Caveat: If the second provider “only provided necessary treatment and did not perform a separate exam and medical decision making to determine the treatment was necessary, then there is no medical necessity to support E/M 99214,” warns Catherine Brink, BS, CMM, CPC, CMSCS, president of NJ-based Healthcare Resource Management. “If 99214 was indeed performed and documented, then the 25 modifier is needed.”
Beware Private Payer Differences
Private payers may follow this rule, or might make their own payment guidelines. It is always safer to be aware of payer specific guidelines on this and make your physician aware of this.

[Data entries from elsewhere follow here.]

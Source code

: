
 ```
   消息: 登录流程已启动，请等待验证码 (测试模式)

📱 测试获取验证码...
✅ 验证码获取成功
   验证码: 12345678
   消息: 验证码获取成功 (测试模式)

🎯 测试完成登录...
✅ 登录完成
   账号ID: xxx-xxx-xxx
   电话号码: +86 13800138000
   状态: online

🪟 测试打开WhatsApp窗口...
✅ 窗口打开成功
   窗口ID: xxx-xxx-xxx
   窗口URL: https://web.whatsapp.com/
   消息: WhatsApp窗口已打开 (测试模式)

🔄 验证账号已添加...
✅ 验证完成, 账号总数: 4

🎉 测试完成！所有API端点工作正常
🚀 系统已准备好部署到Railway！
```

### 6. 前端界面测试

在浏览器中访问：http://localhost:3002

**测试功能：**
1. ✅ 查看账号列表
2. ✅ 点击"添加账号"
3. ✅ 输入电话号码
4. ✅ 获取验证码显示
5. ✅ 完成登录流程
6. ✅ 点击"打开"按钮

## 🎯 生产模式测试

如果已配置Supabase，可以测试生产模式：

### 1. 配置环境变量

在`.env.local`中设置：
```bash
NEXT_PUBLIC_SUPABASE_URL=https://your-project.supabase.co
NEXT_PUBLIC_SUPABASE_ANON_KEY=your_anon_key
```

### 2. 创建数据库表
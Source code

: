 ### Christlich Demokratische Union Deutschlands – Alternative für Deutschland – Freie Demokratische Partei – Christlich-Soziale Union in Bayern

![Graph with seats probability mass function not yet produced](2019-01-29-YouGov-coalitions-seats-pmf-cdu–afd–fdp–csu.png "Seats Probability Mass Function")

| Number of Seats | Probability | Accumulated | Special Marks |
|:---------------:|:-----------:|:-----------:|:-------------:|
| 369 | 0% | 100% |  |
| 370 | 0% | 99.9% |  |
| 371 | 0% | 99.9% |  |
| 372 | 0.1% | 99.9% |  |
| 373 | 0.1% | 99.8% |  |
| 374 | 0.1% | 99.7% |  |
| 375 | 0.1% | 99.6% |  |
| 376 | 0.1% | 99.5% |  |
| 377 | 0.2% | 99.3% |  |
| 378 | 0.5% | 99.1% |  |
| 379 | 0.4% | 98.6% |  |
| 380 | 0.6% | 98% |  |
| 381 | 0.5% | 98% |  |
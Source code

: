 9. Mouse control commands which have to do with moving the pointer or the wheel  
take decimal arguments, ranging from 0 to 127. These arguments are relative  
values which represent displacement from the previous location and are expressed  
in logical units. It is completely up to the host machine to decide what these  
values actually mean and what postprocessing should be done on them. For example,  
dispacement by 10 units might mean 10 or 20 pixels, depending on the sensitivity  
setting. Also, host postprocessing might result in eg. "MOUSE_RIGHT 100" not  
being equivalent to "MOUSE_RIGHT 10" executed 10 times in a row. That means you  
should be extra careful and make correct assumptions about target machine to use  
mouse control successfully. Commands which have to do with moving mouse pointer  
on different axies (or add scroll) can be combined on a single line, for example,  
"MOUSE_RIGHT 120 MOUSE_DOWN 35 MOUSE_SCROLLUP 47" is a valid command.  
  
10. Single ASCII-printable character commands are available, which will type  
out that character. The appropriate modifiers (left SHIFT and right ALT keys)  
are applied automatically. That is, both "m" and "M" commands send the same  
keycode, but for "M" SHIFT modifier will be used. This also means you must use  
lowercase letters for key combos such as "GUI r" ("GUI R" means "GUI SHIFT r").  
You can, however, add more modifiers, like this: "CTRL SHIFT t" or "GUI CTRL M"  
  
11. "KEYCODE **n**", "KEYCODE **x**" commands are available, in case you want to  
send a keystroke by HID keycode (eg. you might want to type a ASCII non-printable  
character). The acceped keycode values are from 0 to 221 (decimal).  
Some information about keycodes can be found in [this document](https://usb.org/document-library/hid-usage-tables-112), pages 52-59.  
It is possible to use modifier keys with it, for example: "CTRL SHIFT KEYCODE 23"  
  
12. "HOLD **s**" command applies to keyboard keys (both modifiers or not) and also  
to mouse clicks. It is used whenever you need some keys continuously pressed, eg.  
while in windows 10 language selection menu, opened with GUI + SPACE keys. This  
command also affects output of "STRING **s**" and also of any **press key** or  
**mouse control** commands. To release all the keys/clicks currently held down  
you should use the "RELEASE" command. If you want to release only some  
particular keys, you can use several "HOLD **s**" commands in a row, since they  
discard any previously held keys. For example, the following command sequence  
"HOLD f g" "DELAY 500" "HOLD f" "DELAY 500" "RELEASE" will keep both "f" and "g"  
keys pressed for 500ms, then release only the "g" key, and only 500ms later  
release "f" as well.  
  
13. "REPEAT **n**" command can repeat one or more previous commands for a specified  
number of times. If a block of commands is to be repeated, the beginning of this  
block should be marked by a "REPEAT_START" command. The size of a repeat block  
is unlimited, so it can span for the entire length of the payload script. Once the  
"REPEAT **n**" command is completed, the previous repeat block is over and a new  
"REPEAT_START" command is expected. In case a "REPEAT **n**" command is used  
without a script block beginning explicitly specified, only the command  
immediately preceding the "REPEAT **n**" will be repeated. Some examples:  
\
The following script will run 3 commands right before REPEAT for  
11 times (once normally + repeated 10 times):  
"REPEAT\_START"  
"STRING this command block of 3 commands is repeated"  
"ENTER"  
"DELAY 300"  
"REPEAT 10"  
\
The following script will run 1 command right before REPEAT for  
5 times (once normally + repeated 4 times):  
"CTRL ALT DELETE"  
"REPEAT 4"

“While it is easier to be familiar with CMS rules, private payers make independent decisions regarding their payment policy,” says Przybylski.
Some private payers may pay for the second E/M visit, billed with modifier 25 (Significant, separately identifiable evaluation and management service by the same physician on the same day of the procedure or other service) when linked to a separate, distinct diagnosis.
Different Groups Changes Billing
For the scenario above, both neurosurgeons work for the same group practice. But what if you bill for one practice and the scenario changed so that physician A is part of your practice and physician B is part of another practice such as a neurosurgeon from another practice covering the emergency room where the patient goes later that day.
If the neurosurgeons are in two different groups (not covering for each other), they should each bill the appropriate E/M service code: 99213 for physician A and the appropriate emergency service for physician B. “In the case where it’s two different doctors and service locations and not within the same group (or same specialty in the corporation), then both services may be billed and receive payment,” Cuddy explains.
Caveat: Payers may require different ICD-9 diagnoses of different medical conditions for payment. “Needless to say the medical necessity (diagnosis) will determine the need for the patient to see two different specialists from two separate practices,” Brink explains.
Alter Billing for Different Specialists
If the scenario above changes so that physician A and physician B are in different specialties, the billing changes yet again. In this case, you should be able to bill both E/M codes. If two physicians in the same multispecialty group with different specialties, such as neurosurgery and neurology, see a patient on the same day for diagnosis and/or treatment of different conditions, you should be compensated for both services. Support the codes with the (presumably) different diagnosis codes you’ll report.
“If the physicians have different taxonomy numbers, proving the different specialties, you should be able to bill the two different doctors/two different specialties,” says Barbara J. Cobuzzi, MBA, CPC, CENTC, CPCH, CPCP, CPC-I, CHCC, president of CRN Healthcare Solutions, a consulting firm in Tinton Falls, N.J.
Example: A patient sees her primary care provider, a family practitioner, in your group practice for lumbar instability (724.8, Other symptoms referable to back) and low back pain (724.2, Lumbago) after a fall V15.88 (History of fall) and then sees one of your neurosurgeons for assessment of possible spine fracture. Since the physicians have different specialties, you may report both services.
Heads up: Your payers might reimburse on only one of the E/M services because their claims processing software doesn’t have the capability to recognize the providers’ different specialties. Appeal the denial with documentation for both providers’ services, showing that two different specialties performed the services for different medical conditions, and explain the difference in the physicians’ expertise.
“The payer may deny one of them and if so, you will need to appeal and show the different specialties, separate services, the different specialties, and the different taxonomy numbers,” Cobuzzi agrees.